(Extracted data entries)
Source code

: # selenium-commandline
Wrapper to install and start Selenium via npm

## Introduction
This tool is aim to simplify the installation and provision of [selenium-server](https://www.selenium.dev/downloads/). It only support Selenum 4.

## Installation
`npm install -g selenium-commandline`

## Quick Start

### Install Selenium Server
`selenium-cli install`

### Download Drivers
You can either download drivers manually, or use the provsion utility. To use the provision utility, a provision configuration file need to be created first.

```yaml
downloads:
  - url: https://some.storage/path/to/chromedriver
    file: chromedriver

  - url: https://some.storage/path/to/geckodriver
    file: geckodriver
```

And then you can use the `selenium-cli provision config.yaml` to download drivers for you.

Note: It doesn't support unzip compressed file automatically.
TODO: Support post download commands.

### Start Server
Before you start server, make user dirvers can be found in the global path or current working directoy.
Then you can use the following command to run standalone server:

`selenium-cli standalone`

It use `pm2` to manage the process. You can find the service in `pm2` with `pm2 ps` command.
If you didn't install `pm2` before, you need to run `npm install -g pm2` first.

[What you should do] Transcribe exactly, and only, the lines from the opening line of the records through the line containing "### Download Drivers".

[Response to this exercise]
Source code

: # selenium-commandline
Wrapper to install and start Selenium via npm

## Introduction
This tool is aim to simplify the installation and provision of [selenium-server](https://www.selenium.dev/downloads/). It only support Selenum 4.

## Installation
`npm install -g selenium-commandline`

## Quick Start

### Install Selenium Server
`selenium-cli install`

### Download Drivers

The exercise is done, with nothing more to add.